The Chanceller has initiated an “IHT General Simplification Review†that has led now to a call for evidence, as published on 27 April. If you want to have your say, you need to do so by 8 June.
The document has 20 questions, spread across seven categories, which is interesting as an indication of where IHT may go in future:
- IHT forms, administration and guidance;
- Lifetime gifts to individuals;
- Businesses;
- Farming businesses;
- Charitable giving;
- Other areas of complexity; and
- Wider IHT system.
IFAs are a rich vein of inheritance stories, as they spend so much time helping customers plan for the tax.
Many IFAs will be aware of the farming exemptions, where the super rich are now buying farmland at four times the price of twenty years ago, often just for IHT relief with single farm payment subside an added bonus. James Dyson is a name bandied about in cattle markets in the West of England, and in farm machinery exhibitions in the more arable East of our country as he is now one of the UKs biggest landowners.
Another familiar sight to IFAs is fine antiques gathered up by those looking to pass assets on. Often these remain uninsured, with no known record or traceability and are thus passed between generations seamlessly. Clearly a professional cannot advise a customer not to insure their furniture. But if you do the premiums are, perhaps, one per cent per annum, with a forty per cent tax-kick at the end.
As Church Warden I see a lot of charitable giving, and these are very often arranged by deed of variation by executors to fit in with tax arrangements, or following advice from solicitors or accountants or IFAs.
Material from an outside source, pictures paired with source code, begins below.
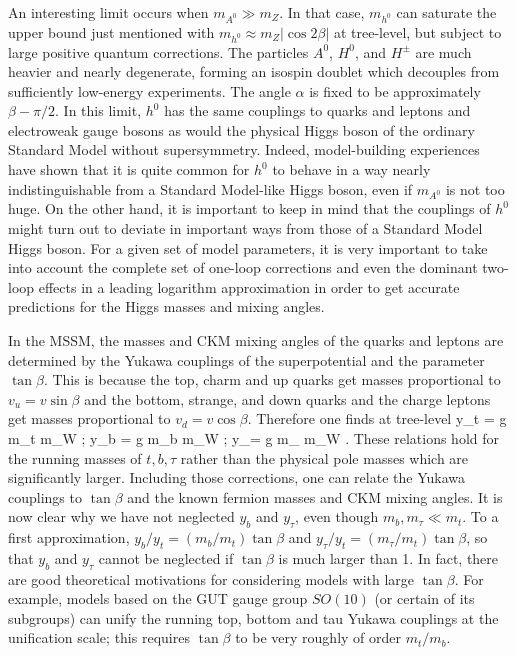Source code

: An interesting limit occurs when $m_{A^0} \gg m_Z$. In that
case, $m_{h^0}$ can saturate the upper bound just mentioned
with $m_{h^0} \approx m_Z |\cos 2\beta|$ at tree-level, but subject
to large positive quantum corrections.
The particles
$A^0$, $H^0$, and $H^\pm$ are much heavier and nearly degenerate,
forming an isospin doublet which decouples from
sufficiently low-energy experiments.
The angle $\alpha$ is
fixed to be approximately $\beta-\pi/2$.
In this limit,
$h^0$ has the same couplings to quarks and leptons and electroweak
gauge bosons as would
the physical Higgs boson of the
ordinary Standard Model without supersymmetry.
Indeed, model-building experiences
have
shown that it is quite common for $h^0$
to behave in a way nearly indistinguishable from a Standard
Model-like Higgs boson, even if $m_{A^0}$ is not
too huge. On the other hand, it is important to keep in mind that
the couplings of $h^0$ might turn out
to deviate in important ways from those of a Standard Model Higgs boson.
For a given set of model parameters, it is very important to take into
account the complete set of one-loop corrections and
even the dominant two-loop effects in a leading logarithm approximation
in order to get accurate predictions for the Higgs masses and mixing
angles.\cite{hcorrections,HHH}

In the MSSM, the masses and CKM mixing angles of the quarks and leptons
are determined by the Yukawa couplings of the superpotential and the
parameter $\tan\beta$. This is because the top, charm and up quarks
get masses proportional to $v_u = v \sin\beta$ and the bottom, strange, and
down
quarks and the charge leptons get masses proportional to $v_d = v
\cos\beta$.
Therefore one finds at tree-level
\beq
y_t = {g m_t\over {} m_W \sin\beta};
\qquad
y_b = {g m_b\over {} m_W \cos\beta};
\qquad
y_\tau = {g m_\tau\over {} m_W \cos\beta}
.\qquad{}
\label{ytbtau}
\eeq
These relations hold for the running masses of $t,b,\tau$ rather than
the physical pole masses which are significantly larger.\cite{polecat}
Including those corrections, one can
relate the Yukawa couplings to $\tan\beta$ and the known fermion masses
and CKM mixing angles. It is now clear why we have not neglected
$y_b$ and $y_\tau$, even though $m_b,m_\tau\ll m_t$. To a first
approximation,
$y_b/y_t =  (m_b/m_t)\tan\beta$ and $y_\tau/y_t =
(m_\tau/m_t)\tan\beta$, so
that $y_b$ and $y_\tau$ cannot be neglected if $\tan\beta$ is much larger
than 1. In fact, there are good theoretical motivations for considering
models with large $\tan\beta$. For example, models based on the
GUT gauge group $SO(10)$ (or certain of its subgroups) can unify the
running top, bottom and tau Yukawa couplings at the unification scale;
this requires $\tan\beta$ to be very roughly of order
$m_t/m_b$.\cite{so10,copw}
Some are assets gifted, which avoid capital gains, although the charity then misses out on planned giving relief.
In a recent case locally of an elderly lady who died with no children, each of the 18th Century Oil pictures in her house had a label on the back of – naming who she would like to receive the asset. Mostly these were friends who had helped her in life or distant family. Mysteriously these disappeared the day after her death, as did any recent will, and her sizeable estate passed to a former evacuee resident, who had gone back to her own London family after the second world war blitz had ended. An updated will was never found despite extensive phone calls to nearly all local solicitor firms – and local tongues continue to wag.